A. La caractérisation d’un motif légitime par l’existence de désordres graves
Le juge a relevé que l’installation présente des dysfonctionnements se traduisant par des résultats d’analyses hors normes et des fuites. Il a estimé que ces éléments rendent nécessaires des investigations techniques approfondies pour déterminer l’origine des désordres. La décision précise que les circonstances décrites caractérisent l’existence d’un motif légitime au sens de l’article 145 du code de procédure civile. Cette solution s’inscrit dans la jurisprudence constante qui admet la mesure dès lors qu’un litige potentiel est crédible. La valeur de cette décision est de rappeler que le motif légitime s’apprécie in concreto par le juge. La portée de cette solution est d’ouvrir largement l’accès à l’expertise préventive en matière de désordres techniques.
B. La recherche des causes et des responsabilités comme finalité de la mesure
Le juge a défini une mission d’expertise particulièrement large visant à examiner l’intégralité des causes possibles des dysfonctionnements. La mission inclut l’examen des conditions de réalisation des travaux et des modalités d’entretien de l’installation. Le juge a ainsi ordonné à l’expert de « rechercher l’origine de ces désordres et leur imputabilité » (Motivation). Cette approche permet d’englober toutes les responsabilités techniques susceptibles d’être engagées. La valeur de cette décision est d’affirmer que l’expertise préventive ne se limite pas à un simple constat. Sa portée est de permettre une instruction complète avant tout procès au fond.
II. L’extension de la mesure d’expertise à l’ensemble des intervenants techniques
Le juge a ordonné la jonction des instances afin que tous les professionnels impliqués dans l’opération participent à la mesure d’expertise. Cette décision garantit le caractère contradictoire et l’efficacité des investigations techniques.
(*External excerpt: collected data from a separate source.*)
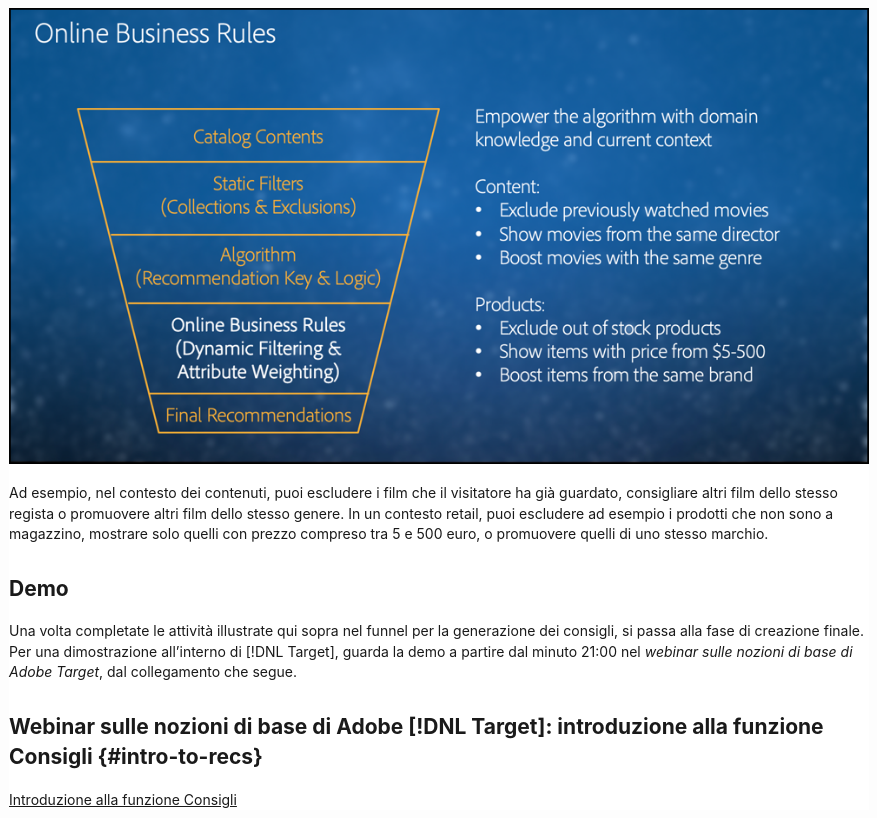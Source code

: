 ![Illustrazione delle regole di business online](/help/main/c-recommendations/assets/intro-18.png)

Ad esempio, nel contesto dei contenuti, puoi escludere i film che il visitatore ha già guardato, consigliare altri film dello stesso regista o promuovere altri film dello stesso genere. In un contesto retail, puoi escludere ad esempio i prodotti che non sono a magazzino, mostrare solo quelli con prezzo compreso tra 5 e 500 euro, o promuovere quelli di uno stesso marchio.

## Demo

Una volta completate le attività illustrate qui sopra nel funnel per la generazione dei consigli, si passa alla fase di creazione finale. Per una dimostrazione all’interno di [!DNL Target], guarda la demo a partire dal minuto 21:00 nel *webinar sulle nozioni di base di Adobe Target*, dal collegamento che segue.

## Webinar sulle nozioni di base di Adobe [!DNL Target]: introduzione alla funzione Consigli {#intro-to-recs}

[Introduzione alla funzione Consigli](https://adobecustomersuccess.adobeconnect.com/p8gt31drhs3e/?OWASP_CSRFTOKEN=4bd6cac5d0806167ee0a5449ba93d6300548d09c922bcb751c38973897a5703a)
A. La jonction des instances pour garantir un débat technique global
Le juge a ordonné la jonction des instances enrôlées sous les numéros 2025 002694 et 2025 002694. Il a considéré que les sociétés appelées en intervention forcée ont un intérêt direct à participer aux opérations d’expertise. La décision souligne que ces sociétés sont impliquées dans la conception, la fourniture ou l’assistance technique du projet. Cette solution permet d’éviter une multiplication des expertises et de favoriser une vision d’ensemble des causes des désordres. La valeur de cette décision est de rappeler le principe d’économie de procédure. Sa portée est de renforcer l’efficacité de la mesure d’instruction en réunissant tous les acteurs techniques.
B. La préservation des droits des parties par le jeu des protestations et réserves
Le juge a pris acte des protestations et réserves formulées par les sociétés défenderesses sans faire obstacle à la mesure d’expertise. Il a précisé que ces protestations ne font pas obstacle à la mesure d’expertise qui apparaît nécessaire. Cette solution permet de concilier le droit des parties de contester la mesure avec la nécessité de préserver les preuves. La décision rappelle ainsi que les protestations et réserves n’ont pas d’effet suspensif sur la mesure d’instruction ordonnée. La valeur de cette solution est de rappeler la spécificité du référé probatoire. Sa portée est de préserver l’effet utile de l’article 145 du code de procédure civile.